= Task details =
For the word "library", find each line in the entries where it occurs and copy that line.

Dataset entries
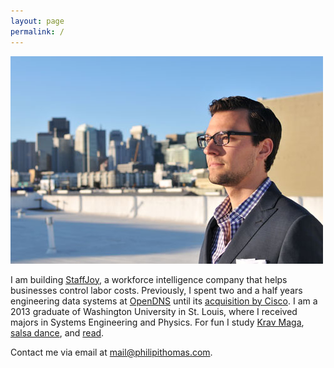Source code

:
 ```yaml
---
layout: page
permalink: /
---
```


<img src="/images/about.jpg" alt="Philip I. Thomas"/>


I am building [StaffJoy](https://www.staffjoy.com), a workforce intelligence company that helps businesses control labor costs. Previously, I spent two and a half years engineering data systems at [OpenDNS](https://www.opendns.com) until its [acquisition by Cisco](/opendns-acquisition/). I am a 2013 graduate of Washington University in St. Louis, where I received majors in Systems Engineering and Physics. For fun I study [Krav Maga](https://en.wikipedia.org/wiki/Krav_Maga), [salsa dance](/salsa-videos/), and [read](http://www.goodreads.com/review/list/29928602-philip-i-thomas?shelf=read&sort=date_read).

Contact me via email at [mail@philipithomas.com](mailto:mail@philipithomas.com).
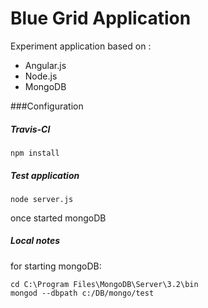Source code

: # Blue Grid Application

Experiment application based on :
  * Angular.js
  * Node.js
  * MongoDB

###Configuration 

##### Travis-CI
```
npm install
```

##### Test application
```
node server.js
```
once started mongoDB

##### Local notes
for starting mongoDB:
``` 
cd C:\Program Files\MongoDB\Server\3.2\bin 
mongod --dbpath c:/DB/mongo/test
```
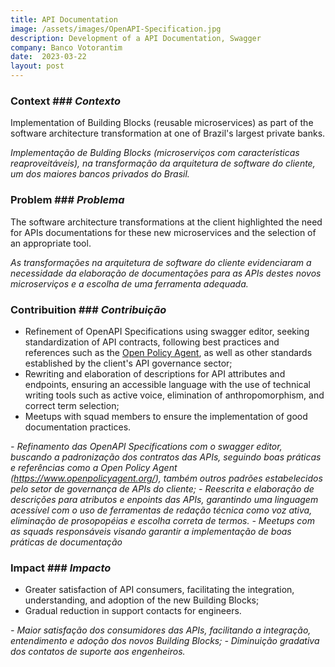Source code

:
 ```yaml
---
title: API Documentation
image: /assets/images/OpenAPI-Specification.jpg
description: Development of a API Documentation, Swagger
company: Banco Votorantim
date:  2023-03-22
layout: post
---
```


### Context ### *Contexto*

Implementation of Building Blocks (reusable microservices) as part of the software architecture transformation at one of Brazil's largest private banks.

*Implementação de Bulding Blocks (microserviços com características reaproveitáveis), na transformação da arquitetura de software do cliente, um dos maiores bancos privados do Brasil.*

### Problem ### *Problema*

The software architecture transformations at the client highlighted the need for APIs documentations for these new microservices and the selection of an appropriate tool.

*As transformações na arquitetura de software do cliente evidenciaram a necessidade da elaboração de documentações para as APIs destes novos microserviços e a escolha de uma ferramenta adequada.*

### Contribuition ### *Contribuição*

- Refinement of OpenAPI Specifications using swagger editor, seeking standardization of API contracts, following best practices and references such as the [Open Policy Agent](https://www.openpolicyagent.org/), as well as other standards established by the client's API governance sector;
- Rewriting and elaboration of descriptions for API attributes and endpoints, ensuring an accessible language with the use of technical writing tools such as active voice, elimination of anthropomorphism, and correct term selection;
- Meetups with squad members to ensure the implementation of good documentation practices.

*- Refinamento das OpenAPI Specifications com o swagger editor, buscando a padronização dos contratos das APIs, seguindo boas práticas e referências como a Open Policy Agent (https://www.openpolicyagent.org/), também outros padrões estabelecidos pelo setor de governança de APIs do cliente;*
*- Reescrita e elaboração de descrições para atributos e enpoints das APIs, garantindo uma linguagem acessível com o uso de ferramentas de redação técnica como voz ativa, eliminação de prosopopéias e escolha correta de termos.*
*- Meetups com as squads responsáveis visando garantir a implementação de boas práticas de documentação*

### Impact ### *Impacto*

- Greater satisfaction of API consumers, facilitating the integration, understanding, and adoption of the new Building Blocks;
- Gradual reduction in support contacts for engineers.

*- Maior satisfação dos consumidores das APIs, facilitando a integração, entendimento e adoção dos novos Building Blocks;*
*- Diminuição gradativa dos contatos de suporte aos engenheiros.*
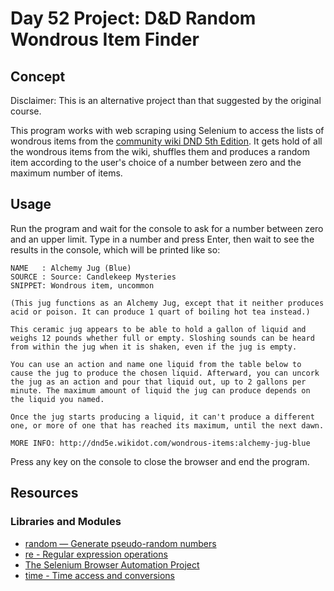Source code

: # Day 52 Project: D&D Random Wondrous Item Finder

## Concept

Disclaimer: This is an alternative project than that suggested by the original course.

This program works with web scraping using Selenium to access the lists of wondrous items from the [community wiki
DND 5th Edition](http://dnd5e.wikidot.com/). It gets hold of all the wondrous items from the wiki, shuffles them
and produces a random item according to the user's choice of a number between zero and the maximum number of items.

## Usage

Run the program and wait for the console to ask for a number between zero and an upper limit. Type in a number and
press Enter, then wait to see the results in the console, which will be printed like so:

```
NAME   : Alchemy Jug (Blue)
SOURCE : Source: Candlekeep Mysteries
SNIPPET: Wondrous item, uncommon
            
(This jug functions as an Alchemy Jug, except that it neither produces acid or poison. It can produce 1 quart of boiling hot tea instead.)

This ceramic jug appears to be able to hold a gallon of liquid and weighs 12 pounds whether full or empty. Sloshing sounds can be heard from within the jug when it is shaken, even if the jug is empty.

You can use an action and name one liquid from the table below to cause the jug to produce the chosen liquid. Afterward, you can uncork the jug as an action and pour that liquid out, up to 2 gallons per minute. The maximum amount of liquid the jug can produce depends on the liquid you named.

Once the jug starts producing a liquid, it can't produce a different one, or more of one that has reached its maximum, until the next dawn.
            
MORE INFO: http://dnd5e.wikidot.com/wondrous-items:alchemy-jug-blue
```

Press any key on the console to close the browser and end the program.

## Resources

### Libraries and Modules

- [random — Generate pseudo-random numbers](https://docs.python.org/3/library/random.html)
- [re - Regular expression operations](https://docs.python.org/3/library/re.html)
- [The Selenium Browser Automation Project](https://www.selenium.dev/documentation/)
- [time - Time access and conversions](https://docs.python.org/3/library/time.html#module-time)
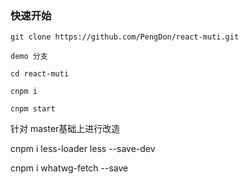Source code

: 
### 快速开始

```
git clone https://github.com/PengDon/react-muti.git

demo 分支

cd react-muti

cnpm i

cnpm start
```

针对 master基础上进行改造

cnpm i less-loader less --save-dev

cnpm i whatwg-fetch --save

= Task output =
- [random — Generate pseudo-random numbers](https://docs.python.org/3/library/random.html)
- [re - Regular expression operations](https://docs.python.org/3/library/re.html)
- [time - Time access and conversions](https://docs.python.org/3/library/time.html#module-time)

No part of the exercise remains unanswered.